¹ Division of Molecular Genetic Epidemiology, German Cancer Research Center (DKFZ), Heidelberg, Germany
² Center for Family and Community Medicine Stockholm, Karolinska Institute, Alfred Nobels alle 12, 14183, Huddinge, Sweden

Correspondence to:
Professor K Hemminki, DKFZ, Im Neuenheimer Feld 580, D-69120 Heidelberg, Germany; k.hemminki{at}dkfz.de

Background: Chronic obstructive pulmonary disease (COPD) is a progressive disabling condition, for which tobacco smoking, environmental pollution, inherited -antitrypsin deficiency and their interactions are predisposing factors. We carried out a family study on COPD in order to address the role of heritable and environmental risk factors at a population level.

Methods: In a nationwide study on familial risks for COPD the Multigeneration Register on 0–72-year-old subjects was linked to the Hospital Discharge Register from years 1987 to 2004. Standardised incidence ratios (SIRs) were calculated for affected singleton siblings, twins and spouses by comparing them with those whose siblings or spouses had no hospitalisation for COPD.

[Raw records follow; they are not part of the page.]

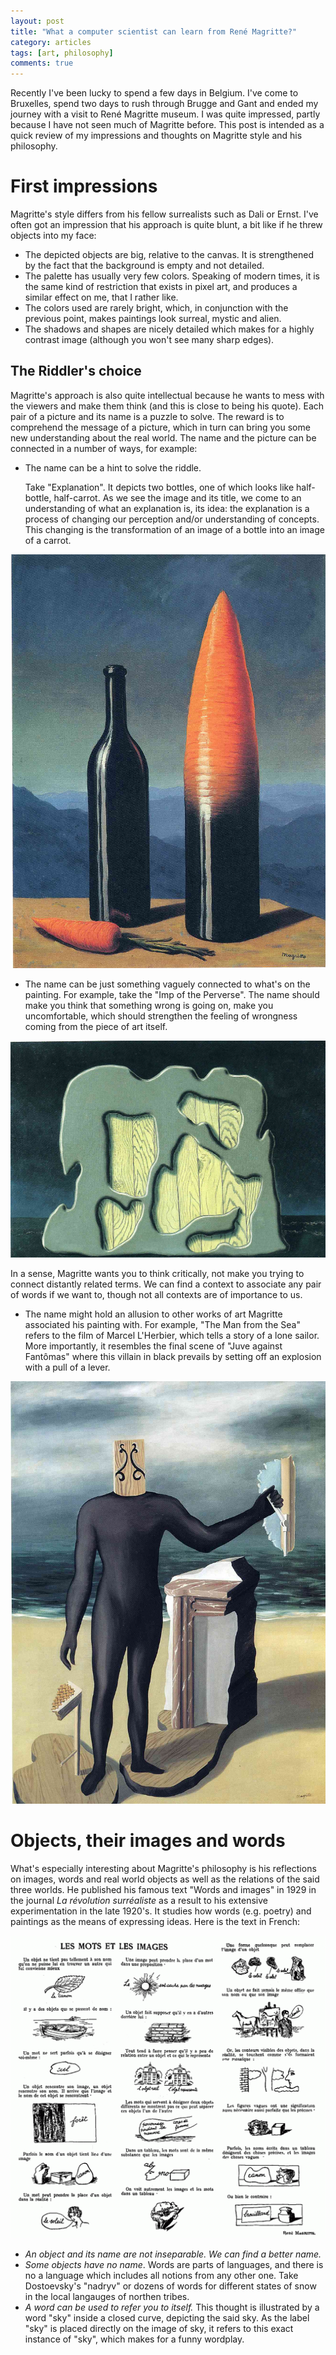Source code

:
 ```yaml
---
layout: post
title: "What a computer scientist can learn from René Magritte?"
category: articles
tags: [art, philosophy]
comments: true
---
```


Recently I've been lucky to spend a few days in Belgium. I've come to Bruxelles,
spend two days to rush through Brugge and Gant and ended my journey with
a visit to René Magritte museum. I was quite impressed, partly because I have 
not seen much of Magritte before. This post is intended as a quick review of
my impressions and thoughts on Magritte style and his philosophy.


# First impressions
Magritte's style differs from his fellow surrealists such as Dali or Ernst. 
I've often got an impression that his approach is quite blunt, a bit like if he
threw objects into my face: 

* The depicted objects are big, relative to the canvas. It is strengthened by
the fact that the background is empty and not detailed.
* The palette has usually very few colors. Speaking of modern times, 
it is the same kind of restriction that exists in pixel art, and produces a
similar effect on me, that I rather like. 
* The colors used are rarely bright, which, in conjunction with the previous 
point, makes paintings look surreal, mystic and alien.
* The shadows and shapes are nicely detailed which makes for a highly contrast
image (although you won't see many sharp edges).

## The Riddler's choice 
Magritte's approach is also quite intellectual because he wants to mess with 
the viewers and make them think (and this is close to being his quote). Each 
pair of a picture and its name is a puzzle to solve. The reward is to comprehend
the message of a picture, which in turn can bring you some new understanding
about the real world. The name and the picture can be connected in a number of
ways, for example: 

* The name can be a hint to solve the riddle.

  Take "Explanation". It depicts two bottles, one of which looks
like half-bottle, half-carrot. As we see the image and its title, we come to 
an understanding of what an explanation is, its idea: the explanation is a 
process of changing our perception and/or understanding of concepts. This
changing is the transformation of an image of a bottle into an image of a
carrot. 

![imp-of-the-perverse](/images/posts/2017-06-25-what-a-computer-scientist-can-learn-from-rene-magritte/the-explanation-1952.jpg) 


* The name can be just something vaguely connected to what's on the painting.
For example, take the "Imp of the Perverse". The name should make you think
that something wrong is going on, make you uncomfortable, which should 
strengthen the feeling of wrongness coming from the piece of art itself.

![imp-of-the-perverse](/images/posts/2017-06-25-what-a-computer-scientist-can-learn-from-rene-magritte/imp-of-the-perverse-1927.jpg) 


In a sense, Magritte wants you to think critically, not make you trying to
connect distantly related terms. We can find a context to associate any pair
of words if we want to, though not all contexts are of importance to us.

* The name might hold an allusion to other works of art Magritte associated his 
painting with. For example, "The Man from the Sea" refers to the film of Marcel
L'Herbier, which tells a story of a lone sailor. More importantly, it resembles
the final scene of "Juve against Fantômas" where this villain in black prevails
by setting off an explosion with a pull of a lever.

![the-man-from-the-sea](/images/posts/2017-06-25-what-a-computer-scientist-can-learn-from-rene-magritte/the-man-of-the-sea-1927.jpg)


# Objects, their images and words 
What's especially interesting about Magritte's philosophy is his reflections on
images, words and real world objects as well as the relations of the said three
worlds. He published his famous text "Words and images" in 1929 in
the journal _La révolution surréaliste_ as a result to his extensive
experimentation in the late 1920's.  It studies how words (e.g. poetry) and
paintings as the means of expressing ideas. Here is the text in French:

![the-man-from-the-sea](/images/posts/2017-06-25-what-a-computer-scientist-can-learn-from-rene-magritte/words-and-images-1929.gif)




* _An object and its name are not inseparable. We can find a better name._ 
* _Some objects have no name_. Words are parts of languages, and there is no
a language which includes all notions from any other one. Take Dostoevsky's
"nadryv" or dozens of words for different states of snow in the local langauges
of northen tribes. 
* _A word can be used to refer you to itself._ This thought is illustrated by 
 a word "sky" inside a closed curve, depicting the said sky. As the label
 "sky" is placed directly on the image of sky, it refers to this exact instance 
 of "sky", which makes for a funny wordplay.
 

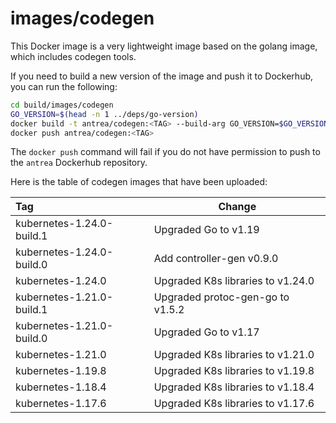 # images/codegen

This Docker image is a very lightweight image based on the golang image, which
includes codegen tools.

If you need to build a new version of the image and push it to Dockerhub, you
can run the following:

```bash
cd build/images/codegen
GO_VERSION=$(head -n 1 ../deps/go-version)
docker build -t antrea/codegen:<TAG> --build-arg GO_VERSION=$GO_VERSION .
docker push antrea/codegen:<TAG>
```

The `docker push` command will fail if you do not have permission to push to the
`antrea` Dockerhub repository.

Here is the table of codegen images that have been uploaded:

| Tag                            | Change                                  |
| :----------------------------- | --------------------------------------- |
| kubernetes-1.24.0-build.1      | Upgraded Go to v1.19                   |
| kubernetes-1.24.0-build.0      | Add controller-gen v0.9.0               |
| kubernetes-1.24.0              | Upgraded K8s libraries to v1.24.0       |
| kubernetes-1.21.0-build.1      | Upgraded protoc-gen-go to v1.5.2        |
| kubernetes-1.21.0-build.0      | Upgraded Go to v1.17                    |
| kubernetes-1.21.0              | Upgraded K8s libraries to v1.21.0       |
| kubernetes-1.19.8              | Upgraded K8s libraries to v1.19.8       |
| kubernetes-1.18.4              | Upgraded K8s libraries to v1.18.4       |
| kubernetes-1.17.6              | Upgraded K8s libraries to v1.17.6       |
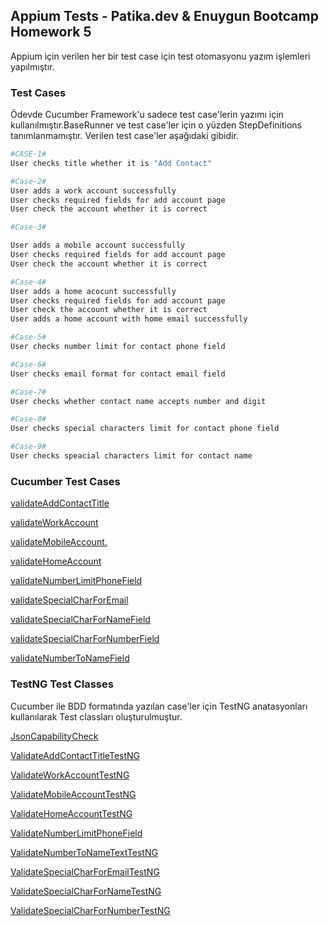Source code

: ## Appium Tests - Patika.dev & Enuygun Bootcamp Homework 5 

Appium için verilen her bir test case için test otomasyonu yazım işlemleri yapılmıştır.

### Test Cases

Ödevde Cucumber Framework'u sadece test case'lerin yazımı için kullanılmıştır.BaseRunner ve test case'ler için o yüzden StepDefinitions tanımlanmamıştır. Verilen test case'ler aşağıdaki gibidir.

```bash
#CASE-1#
User checks title whether it is "Add Contact"

#Case-2#
User adds a work account successfully
User checks required fields for add account page
User check the account whether it is correct

#Case-3#

User adds a mobile account successfully
User checks required fields for add account page
User check the account whether it is correct

#Case-4#
User adds a home acocunt successfully
User checks required fields for add account page
User check the account whether it is correct
User adds a home account with home email successfully

#Case-5#
User checks number limit for contact phone field

#Case-6#
User checks email format for contact email field

#Case-7#
User checks whether contact name accepts number and digit

#Case-8#
User checks special characters limit for contact phone field

#Case-9#
User checks speacial characters limit for contact name
```

### Cucumber Test Cases

[validateAddContactTitle](https://github.com/enuygun-test-automation-bootcamp/homework5-PoyrazM/blob/main/src/test/resources/features/validateAddContactTitle.feature)

[validateWorkAccount](https://github.com/enuygun-test-automation-bootcamp/homework5-PoyrazM/blob/main/src/test/resources/features/validateWorkAccount.feature)

[validateMobileAccount.](https://github.com/enuygun-test-automation-bootcamp/homework5-PoyrazM/blob/main/src/test/resources/features/validateMobileAccount.feature)

[validateHomeAccount](https://github.com/enuygun-test-automation-bootcamp/homework5-PoyrazM/blob/main/src/test/resources/features/validateHomeAccount.feature)

[validateNumberLimitPhoneField](https://github.com/enuygun-test-automation-bootcamp/homework5-PoyrazM/blob/main/src/test/resources/features/validateNumberLimitPhone.feature)

[validateSpecialCharForEmail](https://github.com/enuygun-test-automation-bootcamp/homework5-PoyrazM/blob/main/src/test/resources/features/validateSpecialCharForEmail.feature)

[validateSpecialCharForNameField](https://github.com/enuygun-test-automation-bootcamp/homework5-PoyrazM/blob/main/src/test/resources/features/validateSpecialCharForName.feature)

[validateSpecialCharForNumberField](https://github.com/enuygun-test-automation-bootcamp/homework5-PoyrazM/blob/main/src/test/resources/features/validateSpecialCharForNumber.feature)

[validateNumberToNameField](https://github.com/enuygun-test-automation-bootcamp/homework5-PoyrazM/blob/main/src/test/resources/features/validateNumberToName.feature)

### TestNG Test Classes
Cucumber ile BDD formatında yazılan case'ler için TestNG anatasyonları kullanılarak Test classları oluşturulmuştur.

[JsonCapabilityCheck](https://github.com/enuygun-test-automation-bootcamp/homework5-PoyrazM/blob/main/src/test/java/tests/JsonValidateTestNG.java)

[ValidateAddContactTitleTestNG](https://github.com/enuygun-test-automation-bootcamp/homework5-PoyrazM/blob/main/src/test/java/tests/ValidateAddContactTitleTestNG.java)

[ValidateWorkAccountTestNG](https://github.com/enuygun-test-automation-bootcamp/homework5-PoyrazM/blob/main/src/test/java/tests/ValidateWorkAccountTestNG.java)

[ValidateMobileAccountTestNG](https://github.com/enuygun-test-automation-bootcamp/homework5-PoyrazM/blob/main/src/test/java/tests/ValidateMobileAccountTestNG.java)

[ValidateHomeAccountTestNG](https://github.com/enuygun-test-automation-bootcamp/homework5-PoyrazM/blob/main/src/test/java/tests/ValidateHomeAccountTestNG.java)

[ValidateNumberLimitPhoneField](https://github.com/enuygun-test-automation-bootcamp/homework5-PoyrazM/blob/main/src/test/java/tests/ValidateNumberLimitPhone.java)

[ValidateNumberToNameTextTestNG](https://github.com/enuygun-test-automation-bootcamp/homework5-PoyrazM/blob/main/src/test/java/tests/ValidateNumberToNameTextTestNG.java)

[ValidateSpecialCharForEmailTestNG](https://github.com/enuygun-test-automation-bootcamp/homework5-PoyrazM/blob/main/src/test/java/tests/ValidateSpecialCharForEmailTestNG.java)

[ValidateSpecialCharForNameTestNG](https://github.com/enuygun-test-automation-bootcamp/homework5-PoyrazM/blob/main/src/test/java/tests/ValidateSpecialCharForNameTestNG.java)

[ValidateSpecialCharForNumberTestNG](https://github.com/enuygun-test-automation-bootcamp/homework5-PoyrazM/blob/main/src/test/java/tests/ValidateSpecialCharForNumberTestNG.java)


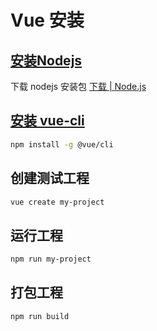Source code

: # Vue 安装



## [安装Nodejs](https://nodejs.org/zh-cn/download/)

下载 nodejs 安装包 [下载 | Node.js](https://nodejs.org/zh-cn/download/)

## [安装 vue-cli](https://cli.vuejs.org/)

```bash
npm install -g @vue/cli
```

## 创建测试工程

```bash
vue create my-project
```

## 运行工程

```bash
npm run my-project
```

## 打包工程

```bash
npm run build
```




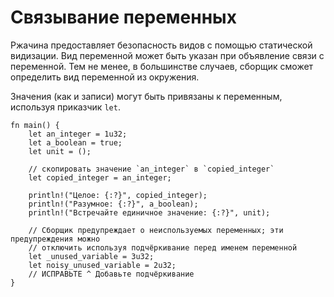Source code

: # Связывание переменных

Ржачина предоставляет безопасность видов с помощью статической видизации.
Вид переменной может быть указан при объявление связи с переменной.
Тем не менее, в большинстве случаев, сборщик сможет определить вид переменной из окружения.

Значения (как и записи) могут быть привязаны к переменным, используя приказчик `let`.

```rust,editable
fn main() {
    let an_integer = 1u32;
    let a_boolean = true;
    let unit = ();

    // скопировать значение `an_integer` в `copied_integer`
    let copied_integer = an_integer;

    println!("Целое: {:?}", copied_integer);
    println!("Разумное: {:?}", a_boolean);
    println!("Встречайте единичное значение: {:?}", unit);

    // Сборщик предупреждает о неиспользуемых переменных; эти предупреждения можно
    // отключить используя подчёркивание перед именем переменной
    let _unused_variable = 3u32;
    let noisy_unused_variable = 2u32;
    // ИСПРАВЬТЕ ^ Добавьте подчёркивание
}
```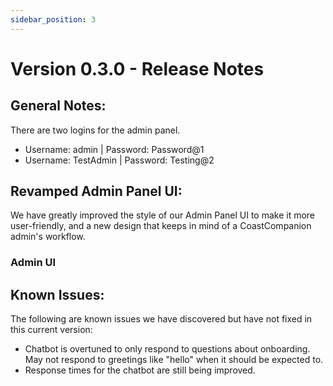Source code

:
 ```yaml
---
sidebar_position: 3
---
```


# Version 0.3.0 - Release Notes

## General Notes:

There are two logins for the admin panel.

- Username: admin | Password: Password@1
- Username: TestAdmin | Password: Testing@2



## Revamped Admin Panel UI:

We have greatly improved the style of our Admin Panel UI to make it more user-friendly, and a new design that keeps in mind of a CoastCompanion admin's workflow.

### Admin UI

## Known Issues:

The following are known issues we have discovered but have not fixed in this current version:

- Chatbot is overtuned to only respond to questions about onboarding. May not respond to greetings like "hello" when it should be expected to.
- Response times for the chatbot are still being improved.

Results: More than 14 300 hospitalised cases and 604 affected siblings were identified. The familial SIR for obstructive chronic bronchitis was 4.65, which was higher for those diagnosed at young age but independent of sex or the age differences between the siblings. When both siblings were diagnosed with obstructive chronic bronchitis or emphysema the SIRs were 4.45 and 14.22, respectively. The SIR for obstructive chronic bronchitis in 24 twin pairs was 11.87. The SIR for spouses was about 1.6.

Conclusions: The much higher risk for siblings of patients with COPD than the risk for spouses suggests that heritable effects underlie familial susceptibility to this disease. For the rare familial emphysema, -antitrypsin deficiency may be an important cause. To what extent it also contributes to familial obstructive chronic bronchitis remains to be established. The anticipated gene-environment interactions with sufficient sample size need to be accommodated in future aetiological studies on COPD.